■ **What the task asks**:
Unless a line falls after the one with "As $\rho_1$ is", retype it exactly from the records below; leave out all pictures.

(Plain-text document sources)
►

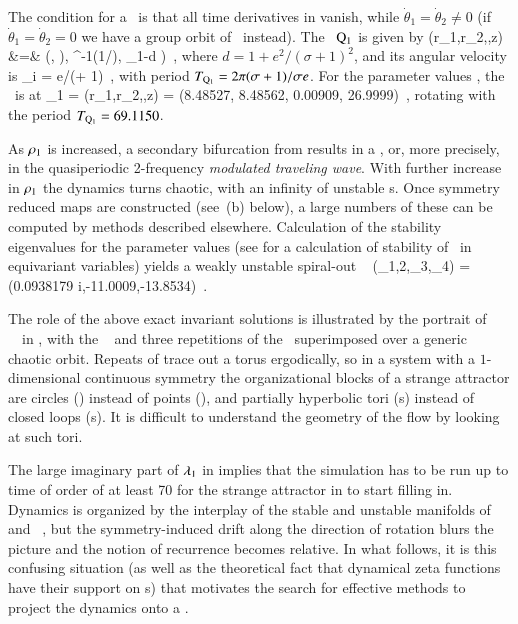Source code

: \documentclass[final,number,sort&compress]{elsarticle}
\begin{document}
The condition for a \reqv\ is that all
time derivatives in  vanish, while
$\dot{\theta}_1=\dot{\theta}_2\neq 0$ (if
$\dot{\theta}_1=\dot{\theta}_2=0$ we have a group orbit
of \eqva\ instead).
The \reqv\
$\mathrm{Q}_{1}$ is given by
\bea
(r_1,r_2,\theta,z) &=&
\left(,  ),
     \cos^{-1}({1}/{}),  \rho_1-d
\right)
\,,
\label{eq:E1-PC}
\eea
where $d=1 + {e^2}/{(\sigma +1)^2}$, and
its angular velocity is
\beq
\dot{\theta}_{i}
= {\sigma e}/{(\sigma + 1)}
\,,
\label{eq:REQV1veloc}
\eeq
with period
${T_{{\mathrm{Q}_{1}}}}= 2\pi (\sigma + 1)/\sigma e$.
For the parameter values , the \reqv\ is at
\beq
\ssp_{\REQV{}1} = (r_1,r_2,\theta,z) =
     (8.48527,
      8.48562,
      0.00909,
      26.9999)
\,,
\label{eq:Q1}
\eeq
rotating with the period ${T_{{\mathrm{Q}_{1}}}}=69.1150$.

As $\rho_1$ is increased,  a secondary bifurcation from
 results in a \emph{\rpo} , or,
more precisely, in the quasiperiodic 2-frequency
\emph{modulated traveling wave}. With further
increase in $\rho_1$ the dynamics turns chaotic, with {an}
infinity of unstable {\rpo s}. Once symmetry reduced maps are
constructed (see \,(b) below), a large numbers of
these can be computed by methods described
elsewhere. Calculation of {the}
 stability eigenvalues for the parameter values
(see  for a calculation of stability of
\reqva\ in equi\-vari\-ant variables)
yields a weakly unstable spiral-out
\eqv\
\beq
(\eigExp_{1,2},\eigExp_3,\eigExp_4)
= (0.0938179  i,-11.0009,-13.8534)
\,.


The role of {the} above exact in\-vari\-ant solutions is illustrated by the
portrait of \cLf\ \statesp\ in  , with the
\reqv\ \REQV{}{1} and three repetitions of {the} \cycle{01} \rpo\
superimposed over a generic chaotic orbit. Repeats of
\cycle{01} {trace out a torus ergodically}, so in a system with
a $1$-dimensional continuous symmetry the organizational
blocks of a strange attractor are circles (\reqva) instead of
points (\eqva), and partially hyperbolic tori (\rpo s)
instead of closed loops (\po s). It is difficult to
understand the geometry of the flow by looking at such tori.

The large imaginary part of $\eigExp_{1}$ in
\refeq{eq:CLeREQBstab} implies that the simulation has to be
run up to time of order of at least 70 for the strange
attractor in \reffig{fig:CLE} to start filling in. Dynamics
is organized by the interplay of the stable and unstable
manifolds of \eqv\ \EQV{0} and \reqv\ \REQV{}{1}, but the
symmetry-induced drift along the direction of rotation blurs
the picture and the notion of recurrence becomes relative. In
what follows, it is this confusing situation (as well as the
theoretical fact\rf{Cvi07} that dynamical zeta functions have
their support on \rpo s) that motivates the search for
effective methods to project the dynamics onto a \reducedsp.
\end{document}
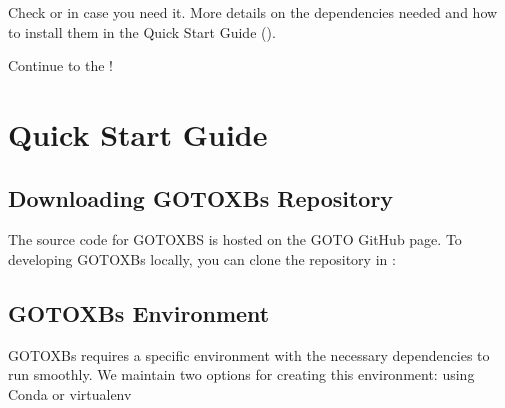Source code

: \documentclass[letterpaper,10pt,english]{sphinxmanual}
\begin{document}
\sphinxAtStartPar
Check  or  in case you need it. More details on the dependencies needed and how to install them in the Quick Start Guide ({\hyperref[\detokenize{quick_start:virtual-env}]{}}).

\sphinxAtStartPar
{} Continue to the {\hyperref[\detokenize{quick_start::doc}]{}}!

\sphinxstepscope


\section{Quick Start Guide}
\label{\detokenize{quick_start:quick-start-guide}}\label{\detokenize{quick_start::doc}}

\subsection{Downloading GOTO\sphinxhyphen{}XBs Repository}
\label{\detokenize{quick_start:downloading-goto-xbs-repository}}
\sphinxAtStartPar
The source code for GOTO\sphinxhyphen{}XBS is hosted on the GOTO GitHub page. To developing GOTO\sphinxhyphen{}XBs locally, you can clone the repository in : 


\subsection{GOTO\sphinxhyphen{}XBs Environment}
\label{\detokenize{quick_start:goto-xbs-environment}}\label{\detokenize{quick_start:virtual-env}}
\sphinxAtStartPar
GOTO\sphinxhyphen{}XBs requires a specific environment with the necessary dependencies to run smoothly. We maintain two options for creating this environment: using Conda or virtualenv
\end{document}
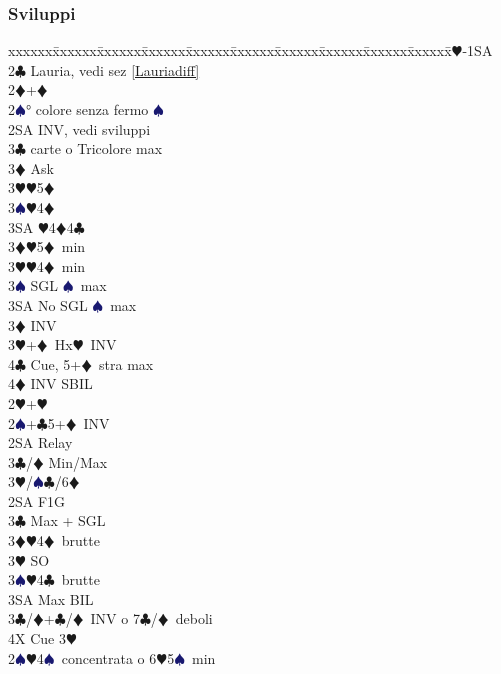 \documentclass[a4paper,italian]{article}
\newcommand{\BC}{\textcolor{OliveGreen}{$\clubsuit$}}
\newcommand{\BD}{\textcolor{RedOrange}{$\vardiamondsuit$}}
\newcommand{\BH}{\textcolor{Red2}{$\varheartsuit${}}}
\newcommand{\BS}{\textcolor{MidnightBlue}{$\spadesuit${}}}
\newenvironment{bidtable}
{\begin{tabbing}

    xxxxxx\=xxxxxx\=xxxxxx\=xxxxxx\=xxxxxx\=xxxxxx\=xxxxxx\=xxxxxx\=xxxxxx\=xxxxxx\=\kill}
{\end{tabbing} }%
\begin{document}
\begin{multicols*}{2}
    \subsubsection{Sviluppi}

    \begin{bidtable}
        1\BH-1SA\\
        2\BC\> Lauria, vedi sez \ref{Lauriadiff}\\
        2\BD {}+\BD \+\\
        2\BS {}° colore senza fermo \BS \\
        2SA \> INV, vedi sviluppi\+\\
        3\BC {} carte o Tricolore max\+\\
        3\BD \> Ask\+\\
        3\BH {}\BH 5\BD \\
        3\BS {}\BH 4\BD \\
        3SA \BH 4\BD 4\BC \-\-\\
        3\BD {}\BH 5\BD\ min\\
        3\BH {}\BH 4\BD\ min\\
        3\BS \> SGL \BS\ max\\
        3SA \> No SGL \BS\ max\-\\
        3\BD \> INV\\
        3\BH {}+\BD\ Hx\BH\ INV\\
        4\BC \> Cue, 5+\BD\ stra max \\
        4\BD \> INV SBIL\-\\
        2\BH {}+\BH \+\\
        2\BS {}+\BC 5+\BD\ INV\+\\
        2SA \> Relay\+\\
        3\BC/\BD \> Min/Max\\
        3\BH/\BS {}\BC /6\BD \-\-\\
        2SA \> F1G\+\\
        3\BC \> Max + SGL\\
        3\BD {}\BH4\BD\ brutte\\
        3\BH \> SO\\
        3\BS {}\BH4\BC\ brutte\\
        3SA \> Max BIL\-\\
        3\BC/\BD {}+\BC/\BD\ INV o 7\BC/\BD\ deboli\\
        4X \> Cue 3\BH \-\\
        2\BS {}\BH 4\BS\ concentrata o 6\BH 5\BS\ min\+\\

\end{bidtable}
\end{multicols*}
\end{document}
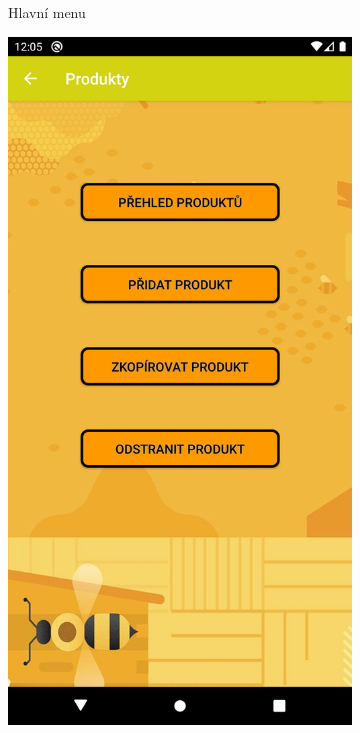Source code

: \documentclass[12pt]{report}
\begin{document}
\begin{figure}[H]
\begin{subfigure}{.3\textwidth}
	  \caption{Hlavní menu}
	  \label{fig:main_menu_img}
	\end{subfigure}
	\begin{subfigure}{.3\textwidth}
	  \centering
	  \includegraphics[width=\textwidth]{img/product_menu.png}

\end{subfigure}
\end{figure}
\end{document}
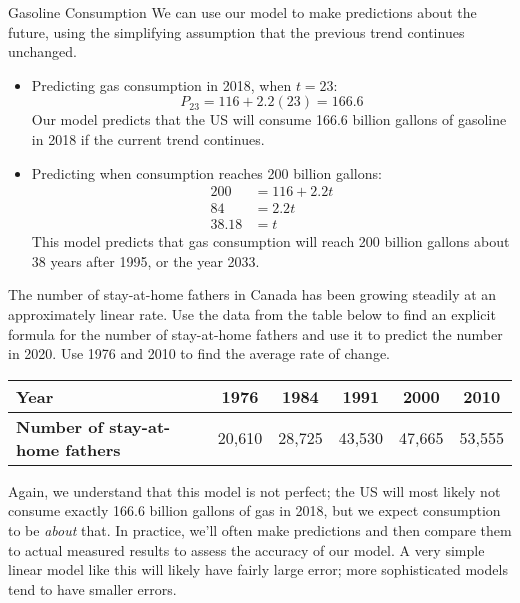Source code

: \begin{example}[https://www.youtube.com/watch?v=QoOdfeLBN0o&list=PLfmpjsIzhztutjEb8Pg5OBOlI1p80yVoy&index=2]{Gasoline Consumption}
We can use our model to make predictions about the future, using the simplifying assumption that the previous trend continues unchanged.
\begin{itemize}
\item Predicting gas consumption in 2018, when $t=23$:
\[P_{23} = 116 + 2.2(23) = \boxed{166.6}\]
Our model predicts that the US will consume 166.6 billion gallons of gasoline in 2018 if the current trend continues.

\item Predicting when consumption reaches 200 billion gallons:
\begin{align*}
200 &= 116 + 2.2t\\
84 &= 2.2t\\
\boxed{38.18} &= t
\end{align*}
This model predicts that gas consumption will reach 200 billion gallons about 38 years after 1995, or the year 2033.
\end{itemize}
\end{example}

\begin{try}
The number of stay-at-home fathers in Canada has been growing steadily at an approximately linear rate.  Use the data from the table below to find an explicit formula for the number of stay-at-home fathers and use it to predict the number in 2020.  Use 1976 and 2010 to find the average rate of change.
\begin{center}
\begin{tabular}{|p{1.25in} | c | c | c | c | c|}
\hline
\textbf{Year} & 1976 & 1984 & 1991 & 2000 & 2010\\
\hline
\textbf{Number of stay-at-home fathers} & 20,610 & 28,725 & 43,530 & 47,665 & 53,555\\
\hline
\end{tabular}
\end{center}
\end{try}

Again, we understand that this model is not perfect; the US will most likely not consume exactly 166.6 billion gallons of gas in 2018, but we expect consumption to be \textit{about} that.  In practice, we'll often make predictions and then compare them to actual measured results to assess the accuracy of our model.  A very simple linear model like this will likely have fairly large error; more sophisticated models tend to have smaller errors.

◄

■ **Result**:
Source code

: \documentclass[final,number,sort&compress]{elsarticle}
\begin{document}
The condition for a \reqv\ is that all
time derivatives in  vanish, while
$\dot{\theta}_1=\dot{\theta}_2\neq 0$ (if
$\dot{\theta}_1=\dot{\theta}_2=0$ we have a group orbit
of \eqva\ instead).
The \reqv\
$\mathrm{Q}_{1}$ is given by
\bea
(r_1,r_2,\theta,z) &=&
\left(,  ),
     \cos^{-1}({1}/{}),  \rho_1-d
\right)
\,,
\label{eq:E1-PC}
\eea
where $d=1 + {e^2}/{(\sigma +1)^2}$, and
its angular velocity is
\beq
\dot{\theta}_{i}
= {\sigma e}/{(\sigma + 1)}
\,,
\label{eq:REQV1veloc}
\eeq
with period
${T_{{\mathrm{Q}_{1}}}}= 2\pi (\sigma + 1)/\sigma e$.
For the parameter values , the \reqv\ is at
\beq
\ssp_{\REQV{}1} = (r_1,r_2,\theta,z) =
     (8.48527,
      8.48562,
      0.00909,
      26.9999)
\,,
\label{eq:Q1}
\eeq
rotating with the period ${T_{{\mathrm{Q}_{1}}}}=69.1150$.

As $\rho_1$ is increased,  a secondary bifurcation from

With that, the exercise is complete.